After putting together a small set of extracts from Margaret Cavendish’s Philosophical Letters for a class, I figured that others might find it interesting or useful, so I posted it online: Some of the Philosophical Letters.
That page presents five of the letters in part 1 of Cavendish’s book: letter 1 (which is introductory), letter 4 (the first letter on Hobbes, on the views about perception in ch.1 of Leviathan), letter 30 (the first letter on Descartes, on body and motion), letter 35 (on the alleged real distinction between mind and body), and letter 36 (on reason and non-human animals, discussing Descartes’s arguments in Discourse part 5).
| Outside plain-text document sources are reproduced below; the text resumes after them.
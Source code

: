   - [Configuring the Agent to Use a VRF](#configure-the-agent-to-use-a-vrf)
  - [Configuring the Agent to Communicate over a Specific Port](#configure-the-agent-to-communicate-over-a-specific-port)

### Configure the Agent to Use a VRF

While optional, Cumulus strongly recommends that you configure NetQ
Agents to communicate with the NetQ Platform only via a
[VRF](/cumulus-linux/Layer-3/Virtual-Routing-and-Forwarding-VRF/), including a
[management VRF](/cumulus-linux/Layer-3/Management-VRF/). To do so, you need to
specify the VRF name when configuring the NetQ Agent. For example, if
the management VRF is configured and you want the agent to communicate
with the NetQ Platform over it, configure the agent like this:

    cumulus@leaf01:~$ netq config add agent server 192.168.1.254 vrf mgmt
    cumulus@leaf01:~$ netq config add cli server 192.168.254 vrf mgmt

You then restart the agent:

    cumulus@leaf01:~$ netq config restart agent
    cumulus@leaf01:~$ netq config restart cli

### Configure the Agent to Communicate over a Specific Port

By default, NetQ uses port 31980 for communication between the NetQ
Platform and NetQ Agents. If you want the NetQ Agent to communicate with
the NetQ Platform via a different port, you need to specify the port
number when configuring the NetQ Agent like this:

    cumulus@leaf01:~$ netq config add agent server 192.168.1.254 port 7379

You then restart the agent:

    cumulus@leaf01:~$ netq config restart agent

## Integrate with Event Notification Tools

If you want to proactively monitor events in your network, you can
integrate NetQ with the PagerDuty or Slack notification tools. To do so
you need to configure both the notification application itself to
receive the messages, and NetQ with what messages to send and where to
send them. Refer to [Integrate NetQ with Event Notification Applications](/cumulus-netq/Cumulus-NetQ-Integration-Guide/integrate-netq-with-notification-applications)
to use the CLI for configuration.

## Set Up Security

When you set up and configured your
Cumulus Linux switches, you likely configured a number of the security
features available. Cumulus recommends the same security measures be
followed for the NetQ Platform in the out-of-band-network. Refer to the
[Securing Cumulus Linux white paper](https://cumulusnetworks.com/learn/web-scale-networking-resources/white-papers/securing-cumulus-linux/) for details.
Together, they give examples of Cavendish’s criticisms of Descartes and Hobbes, while also introducing important aspects of her own views.
Some more textual details below the fold (as well as on the page itself):
The text is based on a copy of Cavendish’s book held by the University of Toronto library, using a scanned version available at https://archive.org/details/philosophicallet00newc.
The text has been modernized in its spelling (although preserving the spelling of people’s names), use of capital letters (although preserving capital letters used after colons), and use of italics. Few changes have been made to Cavendish’s punctuation, the main one being to add apostrophes indicating possession. Other changes to punctuation are marked with square brackets in the text.
Cavendish gives references to other authors using marginal notes. These have been moved into the text as parenthetical references, with the formatting standardized, and placed after the quoted passages where that is appropriate.